Let us look at the various steps that have to be taken. First is the identification of the stress in the form of classification under SMA0, SMA1, and SMA2 accounts based on the number of days in default which can range from 1-90 days. Second, once they are identified this has to be reported to the CRILC (Central Repository of Information on Large Credits) so that this information can be shared by all lenders. The limit for this is Rs 5 core of exposure which is considered to be large. The third is for all Bank Boards to have in place policies for resolution so that before the default takes place the ground rules are known on what should be done when the default actually takes place. The banks need to draw a plan in 30 days so that the road map is known.
Fourth, for the resolution plan (RP) to be implemented, the Inter-creditor agreement (ICA) has to be in place so that the majority of lenders are in agreement.

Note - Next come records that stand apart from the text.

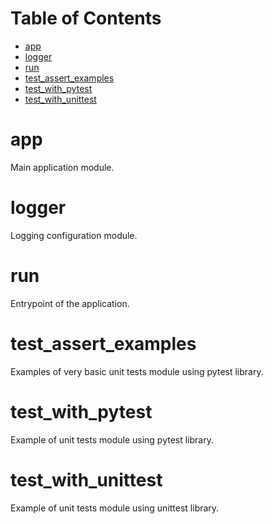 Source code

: # Table of Contents

* [app](#app)
* [logger](#logger)
* [run](#run)
* [test\_assert\_examples](#test_assert_examples)
* [test\_with\_pytest](#test_with_pytest)
* [test\_with\_unittest](#test_with_unittest)

<a id="app"></a>

# app

Main application module.

<a id="logger"></a>

# logger

Logging configuration module.

<a id="run"></a>

# run

Entrypoint of the application.

<a id="test_assert_examples"></a>

# test\_assert\_examples

Examples of very basic unit tests module using pytest library.

<a id="test_with_pytest"></a>

# test\_with\_pytest

Example of unit tests module using pytest library.

<a id="test_with_unittest"></a>

# test\_with\_unittest

Example of unit tests module using unittest library.

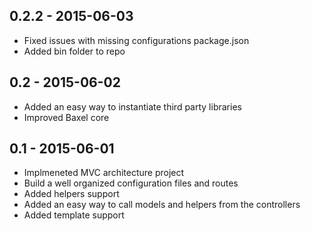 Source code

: 0.2.2 - 2015-06-03
---

- Fixed issues with missing configurations package.json
- Added bin folder to repo

0.2 - 2015-06-02
---

- Added an easy way to instantiate third party libraries
- Improved Baxel core

0.1 - 2015-06-01
---

- Implmeneted MVC architecture project
- Build a well organized configuration files and routes
- Added helpers support
- Added an easy way to call models and helpers from the controllers
- Added template support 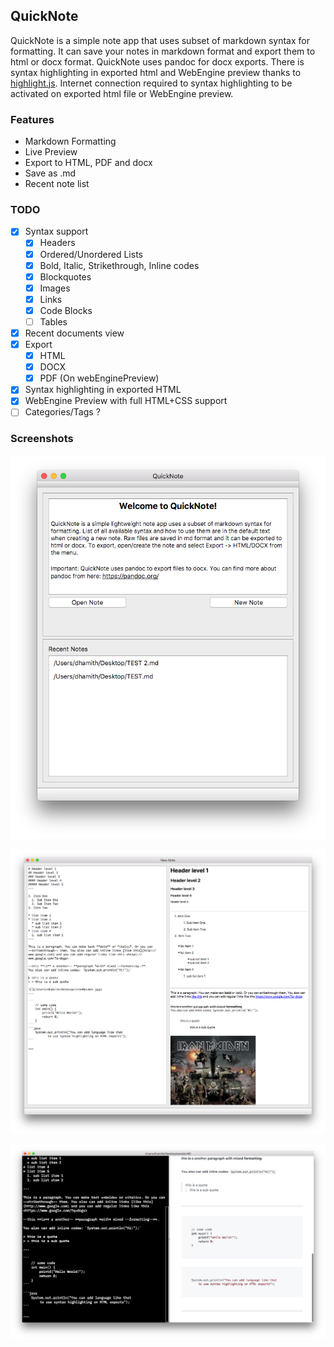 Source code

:## QuickNote


QuickNote is a simple note app that uses subset of markdown syntax for formatting. It can save your notes in markdown format and export them to html or docx format. QuickNote uses pandoc for docx exports. There is syntax highlighting in exported html and WebEngine preview thanks to [highlight.js](https://highlightjs.org). Internet connection required to syntax highlighting to be activated on exported html file or WebEngine preview.

### Features
- Markdown Formatting
- Live Preview
- Export to HTML, PDF and docx
- Save as .md
- Recent note list

### TODO

- [x] Syntax support
  - [x] Headers
  - [x] Ordered/Unordered Lists
  - [x] Bold, Italic, Strikethrough, Inline codes
  - [x] Blockquotes
  - [x] Images
  - [x] Links
  - [x] Code Blocks
  - [ ] Tables 
- [x] Recent documents view
- [x] Export
  - [x] HTML
  - [x] DOCX
  - [x] PDF (On webEnginePreview)
- [x] Syntax highlighting in exported HTML
- [x] WebEngine Preview with full HTML+CSS support
- [ ] Categories/Tags ? 

### Screenshots


![](screenshots/MainWindow.png)

![](screenshots/NewNoteWindow.png)

![](screenshots/WebEnginePreview.png)
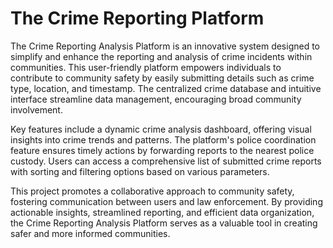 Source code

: # The Crime Reporting Platform
The Crime Reporting Analysis Platform is an innovative system designed to simplify and enhance the reporting and analysis of crime incidents within communities. This user-friendly platform empowers individuals to contribute to community safety by easily submitting details such as crime type, location, and timestamp. The centralized crime database and intuitive interface streamline data management, encouraging broad community involvement.

Key features include a dynamic crime analysis dashboard, offering visual insights into crime trends and patterns. The platform's police coordination feature ensures timely actions by forwarding reports to the nearest police custody. Users can access a comprehensive list of submitted crime reports with sorting and filtering options based on various parameters.

This project promotes a collaborative approach to community safety, fostering communication between users and law enforcement. By providing actionable insights, streamlined reporting, and efficient data organization, the Crime Reporting Analysis Platform serves as a valuable tool in creating safer and more informed communities.
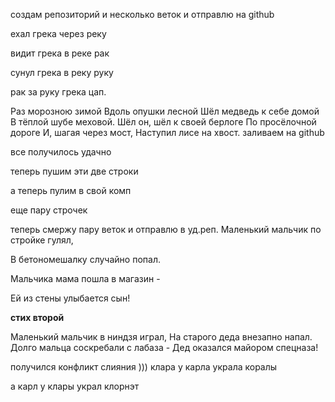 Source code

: создам репозиторий и несколько веток и отправлю на github

ехал грека через реку

видит грека в реке рак 

сунул грека в реку руку

рак за руку грека цап.


Раз морозною зимой
Вдоль опушки лесной
Шёл медведь к себе домой
В тёплой шубе меховой.
Шёл он, шёл к своей берлоге
По просёлочной дороге
И, шагая через мост,
Наступил лисе на хвост.
заливаем на github

все получилось удачно

теперь пушим эти две строки

а теперь пулим в свой комп 

еще пару строчек

теперь смержу пару веток 
и отправлю в уд.реп.
Маленький мальчик по стройке гулял,

В бетономешалку случайно попал.

Мальчика мама пошла в магазин -

Ей из стены улыбается сын!

__стих второй__

Маленький мальчик в ниндзя играл,
На старого деда внезапно напал.
Долго мальца соскребали с лабаза -
Дед оказался майором спецназа!

получился конфликт слияния )))
клара у карла украла коралы

а карл у клары украл клорнэт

Here the support has to come from 60 percent of the lenders by number and 75 percent of the outstanding debt in value. This would make the RP binding. Last, if the restructuring plan is above Rs 100 crore, there has to be an independent credit evaluation of the plan by 1 credit rating agency which becomes 2 in case of exposures of above Rs 500 crore. Further, A RP which does not involve restructuring/change in ownership shall be deemed to be implemented only if the borrower is not in default with any of the lenders as on 180th day from the end of the Review Period. Any subsequent default after the 180 day period shall be treated as a fresh default, triggering a fresh review.

Representational image. Reuters.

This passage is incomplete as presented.